Activity> Across the data below, in how many lines does the word "definition" appear? Give only the number.

Task material>
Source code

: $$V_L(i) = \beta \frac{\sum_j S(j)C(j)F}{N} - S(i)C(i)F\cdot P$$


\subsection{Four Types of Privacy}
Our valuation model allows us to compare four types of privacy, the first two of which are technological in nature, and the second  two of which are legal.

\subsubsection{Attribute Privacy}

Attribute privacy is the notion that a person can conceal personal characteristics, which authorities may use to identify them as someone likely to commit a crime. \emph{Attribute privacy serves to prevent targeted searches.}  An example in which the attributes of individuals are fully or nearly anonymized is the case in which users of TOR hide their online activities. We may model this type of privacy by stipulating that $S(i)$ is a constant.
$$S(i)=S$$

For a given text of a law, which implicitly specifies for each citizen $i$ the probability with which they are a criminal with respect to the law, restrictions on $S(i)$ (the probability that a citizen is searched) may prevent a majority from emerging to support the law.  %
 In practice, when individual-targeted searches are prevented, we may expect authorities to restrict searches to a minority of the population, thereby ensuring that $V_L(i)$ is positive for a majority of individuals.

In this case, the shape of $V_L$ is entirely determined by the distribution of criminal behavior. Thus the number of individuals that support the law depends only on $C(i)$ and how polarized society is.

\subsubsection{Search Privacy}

...

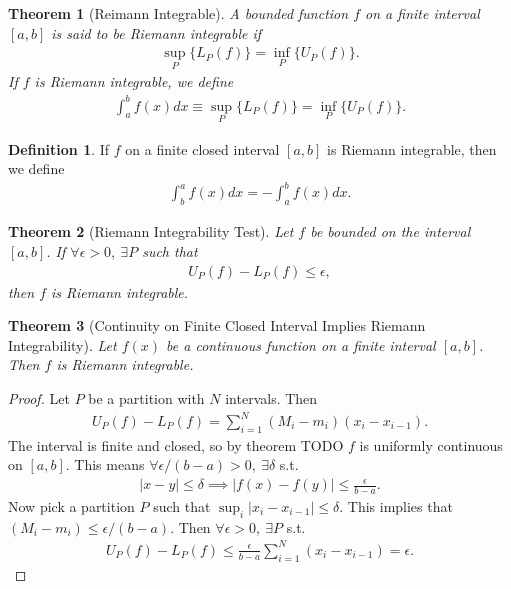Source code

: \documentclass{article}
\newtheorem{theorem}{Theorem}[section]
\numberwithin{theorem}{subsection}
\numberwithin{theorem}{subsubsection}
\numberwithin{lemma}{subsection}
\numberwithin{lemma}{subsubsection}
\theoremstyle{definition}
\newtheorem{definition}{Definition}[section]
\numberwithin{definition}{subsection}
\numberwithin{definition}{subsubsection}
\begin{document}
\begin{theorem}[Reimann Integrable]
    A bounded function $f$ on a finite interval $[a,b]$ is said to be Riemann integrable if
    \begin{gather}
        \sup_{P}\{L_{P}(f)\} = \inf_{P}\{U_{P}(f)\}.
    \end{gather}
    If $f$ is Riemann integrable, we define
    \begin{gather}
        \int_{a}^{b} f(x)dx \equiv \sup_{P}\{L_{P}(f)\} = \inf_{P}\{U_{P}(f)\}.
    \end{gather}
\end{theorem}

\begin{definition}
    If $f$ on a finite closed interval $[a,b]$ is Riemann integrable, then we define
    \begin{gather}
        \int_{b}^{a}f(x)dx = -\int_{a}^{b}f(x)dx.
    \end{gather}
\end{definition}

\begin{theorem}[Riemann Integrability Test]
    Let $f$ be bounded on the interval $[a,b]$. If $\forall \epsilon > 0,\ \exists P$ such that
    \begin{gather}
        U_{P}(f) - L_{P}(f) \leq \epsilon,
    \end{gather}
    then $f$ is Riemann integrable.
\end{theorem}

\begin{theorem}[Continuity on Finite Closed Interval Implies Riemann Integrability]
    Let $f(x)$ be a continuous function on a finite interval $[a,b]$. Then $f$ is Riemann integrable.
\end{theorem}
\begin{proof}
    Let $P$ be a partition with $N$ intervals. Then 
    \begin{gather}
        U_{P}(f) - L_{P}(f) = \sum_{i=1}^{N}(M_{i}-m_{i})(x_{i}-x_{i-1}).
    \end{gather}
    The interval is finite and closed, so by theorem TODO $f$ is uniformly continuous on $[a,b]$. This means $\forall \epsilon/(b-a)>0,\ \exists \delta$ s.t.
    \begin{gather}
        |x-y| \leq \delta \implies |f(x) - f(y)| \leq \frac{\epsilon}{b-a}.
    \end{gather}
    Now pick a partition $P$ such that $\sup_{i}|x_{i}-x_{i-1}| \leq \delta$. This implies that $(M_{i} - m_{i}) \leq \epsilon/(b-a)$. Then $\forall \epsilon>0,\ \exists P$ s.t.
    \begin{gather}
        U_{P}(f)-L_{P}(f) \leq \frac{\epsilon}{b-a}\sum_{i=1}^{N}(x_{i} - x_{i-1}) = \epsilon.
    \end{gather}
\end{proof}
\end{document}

Written response> 6